Dataset entries -
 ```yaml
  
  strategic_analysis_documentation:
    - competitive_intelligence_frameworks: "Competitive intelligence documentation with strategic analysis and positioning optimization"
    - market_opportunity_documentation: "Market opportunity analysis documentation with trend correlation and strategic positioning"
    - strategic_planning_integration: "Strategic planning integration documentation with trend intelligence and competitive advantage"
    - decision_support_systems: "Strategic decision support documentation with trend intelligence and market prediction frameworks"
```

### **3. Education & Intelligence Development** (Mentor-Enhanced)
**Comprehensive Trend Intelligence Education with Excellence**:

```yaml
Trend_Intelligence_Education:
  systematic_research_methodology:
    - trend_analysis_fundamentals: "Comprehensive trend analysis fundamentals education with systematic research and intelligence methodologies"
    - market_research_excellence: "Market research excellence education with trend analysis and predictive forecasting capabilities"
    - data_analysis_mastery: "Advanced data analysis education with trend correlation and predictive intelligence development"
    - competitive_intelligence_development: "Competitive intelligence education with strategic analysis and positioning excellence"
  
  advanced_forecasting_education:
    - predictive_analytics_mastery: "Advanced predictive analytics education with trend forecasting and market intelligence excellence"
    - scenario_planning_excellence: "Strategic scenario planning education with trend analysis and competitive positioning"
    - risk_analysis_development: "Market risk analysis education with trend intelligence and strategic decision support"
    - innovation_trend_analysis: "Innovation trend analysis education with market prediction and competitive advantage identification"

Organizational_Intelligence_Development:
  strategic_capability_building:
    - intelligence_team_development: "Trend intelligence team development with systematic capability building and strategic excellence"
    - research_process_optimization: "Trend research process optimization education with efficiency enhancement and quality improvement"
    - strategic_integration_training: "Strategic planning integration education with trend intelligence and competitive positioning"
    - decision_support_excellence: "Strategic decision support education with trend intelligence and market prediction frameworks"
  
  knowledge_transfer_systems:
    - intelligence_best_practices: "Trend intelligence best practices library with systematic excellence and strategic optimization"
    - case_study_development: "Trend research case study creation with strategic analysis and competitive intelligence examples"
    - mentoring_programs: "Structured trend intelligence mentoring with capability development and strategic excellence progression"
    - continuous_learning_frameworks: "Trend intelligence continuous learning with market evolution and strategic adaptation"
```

--

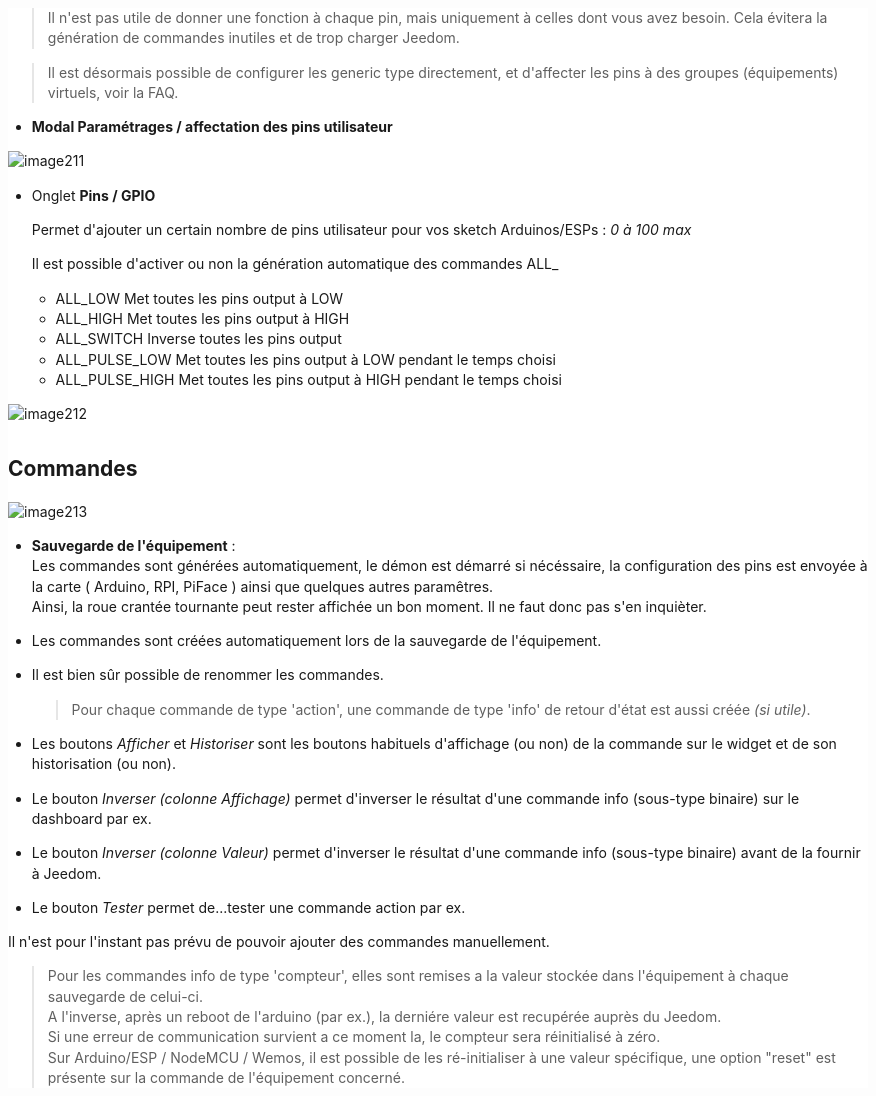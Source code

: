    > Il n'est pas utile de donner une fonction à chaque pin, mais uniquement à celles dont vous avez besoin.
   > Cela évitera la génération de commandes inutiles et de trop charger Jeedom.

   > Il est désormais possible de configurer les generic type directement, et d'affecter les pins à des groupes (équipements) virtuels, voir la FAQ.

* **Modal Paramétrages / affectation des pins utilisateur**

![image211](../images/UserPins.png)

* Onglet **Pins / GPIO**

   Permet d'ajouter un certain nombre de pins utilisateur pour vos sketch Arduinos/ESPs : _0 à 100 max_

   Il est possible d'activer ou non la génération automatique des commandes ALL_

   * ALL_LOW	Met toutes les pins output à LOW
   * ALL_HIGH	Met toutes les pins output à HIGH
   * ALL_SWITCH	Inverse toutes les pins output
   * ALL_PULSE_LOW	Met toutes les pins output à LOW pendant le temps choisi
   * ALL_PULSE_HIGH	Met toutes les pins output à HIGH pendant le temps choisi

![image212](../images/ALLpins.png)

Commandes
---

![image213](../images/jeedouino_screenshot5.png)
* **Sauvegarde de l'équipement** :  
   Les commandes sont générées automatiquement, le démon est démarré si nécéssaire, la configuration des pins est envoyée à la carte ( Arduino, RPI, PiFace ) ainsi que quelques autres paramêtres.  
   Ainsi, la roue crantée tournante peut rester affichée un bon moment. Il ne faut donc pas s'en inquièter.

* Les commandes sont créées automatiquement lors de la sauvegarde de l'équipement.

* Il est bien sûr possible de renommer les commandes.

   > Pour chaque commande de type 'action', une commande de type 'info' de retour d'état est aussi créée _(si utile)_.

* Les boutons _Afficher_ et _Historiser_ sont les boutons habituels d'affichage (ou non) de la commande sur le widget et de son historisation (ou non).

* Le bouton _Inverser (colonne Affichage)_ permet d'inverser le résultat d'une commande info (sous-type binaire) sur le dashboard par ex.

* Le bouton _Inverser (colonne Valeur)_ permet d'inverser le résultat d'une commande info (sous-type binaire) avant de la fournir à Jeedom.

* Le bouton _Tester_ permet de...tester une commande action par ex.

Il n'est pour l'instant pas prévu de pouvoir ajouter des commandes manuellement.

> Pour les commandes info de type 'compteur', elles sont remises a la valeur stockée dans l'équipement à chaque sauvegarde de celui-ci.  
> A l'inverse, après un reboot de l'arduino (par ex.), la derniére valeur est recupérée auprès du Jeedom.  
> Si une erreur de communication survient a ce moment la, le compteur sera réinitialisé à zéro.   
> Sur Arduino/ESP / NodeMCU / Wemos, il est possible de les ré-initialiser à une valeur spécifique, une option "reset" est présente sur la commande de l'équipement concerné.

...

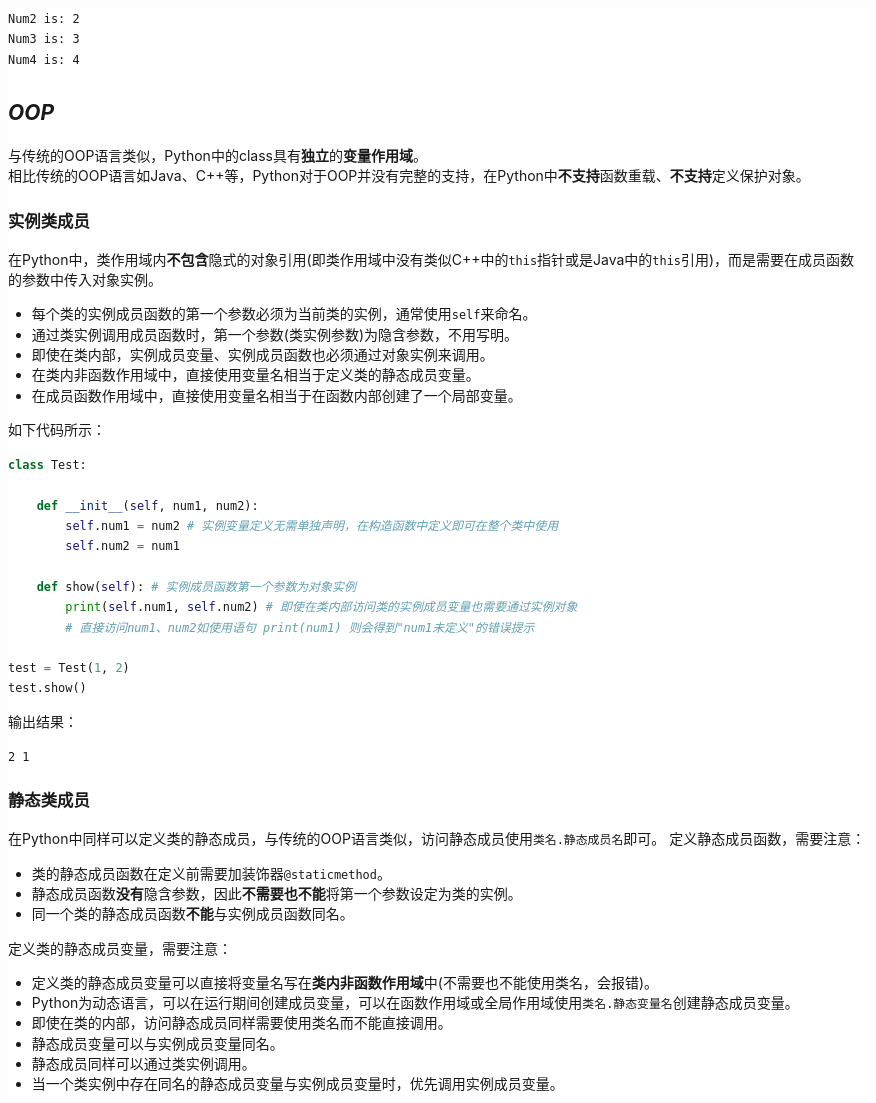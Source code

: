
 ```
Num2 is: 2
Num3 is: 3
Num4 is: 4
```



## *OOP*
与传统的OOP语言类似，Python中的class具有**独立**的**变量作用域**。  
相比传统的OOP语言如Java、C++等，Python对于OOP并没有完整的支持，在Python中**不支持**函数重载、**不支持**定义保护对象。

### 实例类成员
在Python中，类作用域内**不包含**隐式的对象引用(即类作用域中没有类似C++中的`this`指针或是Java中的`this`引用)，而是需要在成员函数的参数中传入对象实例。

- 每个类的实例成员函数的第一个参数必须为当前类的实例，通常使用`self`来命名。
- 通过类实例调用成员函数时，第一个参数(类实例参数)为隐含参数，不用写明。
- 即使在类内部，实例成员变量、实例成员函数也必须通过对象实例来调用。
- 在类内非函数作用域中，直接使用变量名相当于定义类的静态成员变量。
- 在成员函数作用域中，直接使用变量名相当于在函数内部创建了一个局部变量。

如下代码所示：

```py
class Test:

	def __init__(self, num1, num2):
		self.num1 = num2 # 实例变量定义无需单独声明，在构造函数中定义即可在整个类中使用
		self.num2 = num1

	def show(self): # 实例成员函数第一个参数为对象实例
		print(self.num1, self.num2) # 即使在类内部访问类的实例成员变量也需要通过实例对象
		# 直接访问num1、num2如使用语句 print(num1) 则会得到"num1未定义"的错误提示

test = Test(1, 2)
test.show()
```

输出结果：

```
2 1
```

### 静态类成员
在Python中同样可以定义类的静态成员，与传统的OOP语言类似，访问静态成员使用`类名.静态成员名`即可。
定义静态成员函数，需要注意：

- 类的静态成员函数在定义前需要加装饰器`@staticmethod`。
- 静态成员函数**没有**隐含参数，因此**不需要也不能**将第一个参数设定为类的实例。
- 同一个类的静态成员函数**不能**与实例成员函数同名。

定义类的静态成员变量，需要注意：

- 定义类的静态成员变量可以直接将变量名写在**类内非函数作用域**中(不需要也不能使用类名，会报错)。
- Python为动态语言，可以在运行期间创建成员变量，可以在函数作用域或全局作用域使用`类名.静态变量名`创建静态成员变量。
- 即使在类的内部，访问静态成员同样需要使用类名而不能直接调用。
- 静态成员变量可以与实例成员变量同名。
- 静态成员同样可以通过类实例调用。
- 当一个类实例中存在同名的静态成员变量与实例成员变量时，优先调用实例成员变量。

Task to complete - From the records above, pull every line that carries the word "inverser".

Response to this task -
* Le bouton _Inverser (colonne Affichage)_ permet d'inverser le résultat d'une commande info (sous-type binaire) sur le dashboard par ex.
* Le bouton _Inverser (colonne Valeur)_ permet d'inverser le résultat d'une commande info (sous-type binaire) avant de la fournir à Jeedom.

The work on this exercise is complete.